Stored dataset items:
• • • • • • •

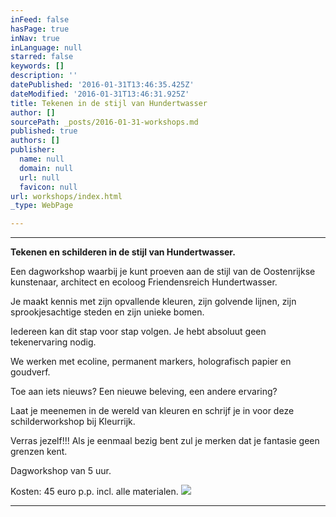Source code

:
 ```yaml
---
inFeed: false
hasPage: true
inNav: true
inLanguage: null
starred: false
keywords: []
description: ''
datePublished: '2016-01-31T13:46:35.425Z'
dateModified: '2016-01-31T13:46:31.925Z'
title: Tekenen in de stijl van Hundertwasser
author: []
sourcePath: _posts/2016-01-31-workshops.md
published: true
authors: []
publisher:
  name: null
  domain: null
  url: null
  favicon: null
url: workshops/index.html
_type: WebPage

---
```

****

**Tekenen en schilderen in
de stijl van Hundertwasser.**

Een dagworkshop
waarbij je kunt proeven aan de stijl van de Oostenrijkse kunstenaar, architect
en ecoloog Friendensreich Hundertwasser.

Je maakt kennis
met zijn opvallende kleuren, zijn golvende lijnen, zijn sprookjesachtige steden
en zijn unieke bomen.

Iedereen kan dit
stap voor stap volgen. Je hebt absoluut geen tekenervaring nodig.

We werken met
ecoline, permanent markers, holografisch papier en goudverf.

Toe aan iets
nieuws? Een nieuwe beleving, een andere ervaring?

Laat je meenemen
in de wereld van kleuren en schrijf je in voor deze schilderworkshop bij Kleurrijk. 

Verras jezelf!!!
Als je eenmaal bezig bent zul je merken dat je fantasie geen grenzen kent.

Dagworkshop van 5
uur.

Kosten: 45 euro
p.p. incl. alle materialen.
![](https://the-grid-user-content.s3-us-west-2.amazonaws.com/5df6a9a4-43e0-4729-8586-972cad8d709f.jpg)

****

• • • • • • •

**TASK GOAL:** Output exactly the lines from the one containing "Kosten: 45 euro" through the last line of the records, both included. Output nothing else.

**WORKED SOLUTION:**
Kosten: 45 euro
p.p. incl. alle materialen.
![](https://the-grid-user-content.s3-us-west-2.amazonaws.com/5df6a9a4-43e0-4729-8586-972cad8d709f.jpg)

****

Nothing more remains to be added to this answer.